**PROBLEM DESCRIPTION:** Reproduce the complete set of records, exactly as they appear.

(DATA PROVIDED begins)

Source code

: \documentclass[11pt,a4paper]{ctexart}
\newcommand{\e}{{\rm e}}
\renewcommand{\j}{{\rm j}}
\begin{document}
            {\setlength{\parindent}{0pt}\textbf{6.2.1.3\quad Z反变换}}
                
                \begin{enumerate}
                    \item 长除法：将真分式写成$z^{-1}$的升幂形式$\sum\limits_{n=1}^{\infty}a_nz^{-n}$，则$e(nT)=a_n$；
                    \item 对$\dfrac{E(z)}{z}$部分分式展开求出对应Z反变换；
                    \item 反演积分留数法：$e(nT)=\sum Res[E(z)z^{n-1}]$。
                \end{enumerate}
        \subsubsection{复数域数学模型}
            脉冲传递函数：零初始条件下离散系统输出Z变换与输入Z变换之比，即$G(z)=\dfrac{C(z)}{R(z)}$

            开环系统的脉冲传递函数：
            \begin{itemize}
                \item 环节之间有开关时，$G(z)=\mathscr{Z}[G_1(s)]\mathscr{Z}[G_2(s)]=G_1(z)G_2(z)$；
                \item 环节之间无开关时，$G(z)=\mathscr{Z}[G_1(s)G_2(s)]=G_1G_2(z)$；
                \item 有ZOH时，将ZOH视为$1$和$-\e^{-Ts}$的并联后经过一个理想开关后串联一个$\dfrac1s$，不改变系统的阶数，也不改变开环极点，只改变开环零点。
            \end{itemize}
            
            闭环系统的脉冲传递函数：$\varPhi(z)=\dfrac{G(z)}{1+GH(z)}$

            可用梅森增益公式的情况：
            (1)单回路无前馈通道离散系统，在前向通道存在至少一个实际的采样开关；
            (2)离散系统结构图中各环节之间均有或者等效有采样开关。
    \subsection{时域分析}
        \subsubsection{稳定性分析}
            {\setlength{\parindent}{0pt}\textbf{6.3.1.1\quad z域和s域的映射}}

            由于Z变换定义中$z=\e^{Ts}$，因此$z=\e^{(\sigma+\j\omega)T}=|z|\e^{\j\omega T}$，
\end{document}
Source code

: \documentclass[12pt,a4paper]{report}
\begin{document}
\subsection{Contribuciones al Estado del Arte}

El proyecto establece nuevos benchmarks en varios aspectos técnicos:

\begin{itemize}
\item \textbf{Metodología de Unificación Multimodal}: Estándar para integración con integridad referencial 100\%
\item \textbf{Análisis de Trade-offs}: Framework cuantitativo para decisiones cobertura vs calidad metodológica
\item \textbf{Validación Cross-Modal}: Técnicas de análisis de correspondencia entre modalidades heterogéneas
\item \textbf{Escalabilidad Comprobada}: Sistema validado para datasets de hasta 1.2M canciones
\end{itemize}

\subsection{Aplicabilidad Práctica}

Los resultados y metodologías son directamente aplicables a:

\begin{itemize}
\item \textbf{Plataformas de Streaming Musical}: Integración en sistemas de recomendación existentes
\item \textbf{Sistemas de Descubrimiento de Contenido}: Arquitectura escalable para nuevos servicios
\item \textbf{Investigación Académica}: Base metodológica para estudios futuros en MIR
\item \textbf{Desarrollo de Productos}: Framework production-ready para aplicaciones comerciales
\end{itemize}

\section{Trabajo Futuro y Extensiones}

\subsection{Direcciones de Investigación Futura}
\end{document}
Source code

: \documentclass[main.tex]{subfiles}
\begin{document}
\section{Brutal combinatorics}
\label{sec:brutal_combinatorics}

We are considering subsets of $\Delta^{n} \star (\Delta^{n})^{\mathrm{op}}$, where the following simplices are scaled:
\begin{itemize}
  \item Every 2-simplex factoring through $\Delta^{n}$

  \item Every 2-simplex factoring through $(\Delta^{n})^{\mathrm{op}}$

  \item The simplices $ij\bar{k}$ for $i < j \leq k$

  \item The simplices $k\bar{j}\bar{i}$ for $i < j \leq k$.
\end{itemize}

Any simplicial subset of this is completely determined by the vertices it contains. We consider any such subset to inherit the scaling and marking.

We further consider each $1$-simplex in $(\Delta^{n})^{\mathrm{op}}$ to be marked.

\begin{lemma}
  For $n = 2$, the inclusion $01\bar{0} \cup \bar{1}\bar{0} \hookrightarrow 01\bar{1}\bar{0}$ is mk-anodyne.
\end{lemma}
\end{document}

(DATA PROVIDED ends)

**OUTPUT FOR THIS TASK:**
Source code

: \documentclass[11pt,a4paper]{ctexart}
\newcommand{\e}{{\rm e}}
\renewcommand{\j}{{\rm j}}
\begin{document}
            {\setlength{\parindent}{0pt}\textbf{6.2.1.3\quad Z反变换}}
                
                \begin{enumerate}
                    \item 长除法：将真分式写成$z^{-1}$的升幂形式$\sum\limits_{n=1}^{\infty}a_nz^{-n}$，则$e(nT)=a_n$；
                    \item 对$\dfrac{E(z)}{z}$部分分式展开求出对应Z反变换；
                    \item 反演积分留数法：$e(nT)=\sum Res[E(z)z^{n-1}]$。
                \end{enumerate}
        \subsubsection{复数域数学模型}
            脉冲传递函数：零初始条件下离散系统输出Z变换与输入Z变换之比，即$G(z)=\dfrac{C(z)}{R(z)}$

            开环系统的脉冲传递函数：
            \begin{itemize}
                \item 环节之间有开关时，$G(z)=\mathscr{Z}[G_1(s)]\mathscr{Z}[G_2(s)]=G_1(z)G_2(z)$；
                \item 环节之间无开关时，$G(z)=\mathscr{Z}[G_1(s)G_2(s)]=G_1G_2(z)$；
                \item 有ZOH时，将ZOH视为$1$和$-\e^{-Ts}$的并联后经过一个理想开关后串联一个$\dfrac1s$，不改变系统的阶数，也不改变开环极点，只改变开环零点。
            \end{itemize}
            
            闭环系统的脉冲传递函数：$\varPhi(z)=\dfrac{G(z)}{1+GH(z)}$

            可用梅森增益公式的情况：
            (1)单回路无前馈通道离散系统，在前向通道存在至少一个实际的采样开关；
            (2)离散系统结构图中各环节之间均有或者等效有采样开关。
    \subsection{时域分析}
        \subsubsection{稳定性分析}
            {\setlength{\parindent}{0pt}\textbf{6.3.1.1\quad z域和s域的映射}}

            由于Z变换定义中$z=\e^{Ts}$，因此$z=\e^{(\sigma+\j\omega)T}=|z|\e^{\j\omega T}$，
\end{document}
Source code

: \documentclass[12pt,a4paper]{report}
\begin{document}
\subsection{Contribuciones al Estado del Arte}

El proyecto establece nuevos benchmarks en varios aspectos técnicos:

\begin{itemize}
\item \textbf{Metodología de Unificación Multimodal}: Estándar para integración con integridad referencial 100\%
\item \textbf{Análisis de Trade-offs}: Framework cuantitativo para decisiones cobertura vs calidad metodológica
\item \textbf{Validación Cross-Modal}: Técnicas de análisis de correspondencia entre modalidades heterogéneas
\item \textbf{Escalabilidad Comprobada}: Sistema validado para datasets de hasta 1.2M canciones
\end{itemize}

\subsection{Aplicabilidad Práctica}

Los resultados y metodologías son directamente aplicables a:

\begin{itemize}
\item \textbf{Plataformas de Streaming Musical}: Integración en sistemas de recomendación existentes
\item \textbf{Sistemas de Descubrimiento de Contenido}: Arquitectura escalable para nuevos servicios
\item \textbf{Investigación Académica}: Base metodológica para estudios futuros en MIR
\item \textbf{Desarrollo de Productos}: Framework production-ready para aplicaciones comerciales
\end{itemize}

\section{Trabajo Futuro y Extensiones}

\subsection{Direcciones de Investigación Futura}
\end{document}
Source code

: \documentclass[main.tex]{subfiles}
\begin{document}
\section{Brutal combinatorics}
\label{sec:brutal_combinatorics}

We are considering subsets of $\Delta^{n} \star (\Delta^{n})^{\mathrm{op}}$, where the following simplices are scaled:
\begin{itemize}
  \item Every 2-simplex factoring through $\Delta^{n}$

  \item Every 2-simplex factoring through $(\Delta^{n})^{\mathrm{op}}$

  \item The simplices $ij\bar{k}$ for $i < j \leq k$

  \item The simplices $k\bar{j}\bar{i}$ for $i < j \leq k$.
\end{itemize}

Any simplicial subset of this is completely determined by the vertices it contains. We consider any such subset to inherit the scaling and marking.

We further consider each $1$-simplex in $(\Delta^{n})^{\mathrm{op}}$ to be marked.

\begin{lemma}
  For $n = 2$, the inclusion $01\bar{0} \cup \bar{1}\bar{0} \hookrightarrow 01\bar{1}\bar{0}$ is mk-anodyne.
\end{lemma}
\end{document}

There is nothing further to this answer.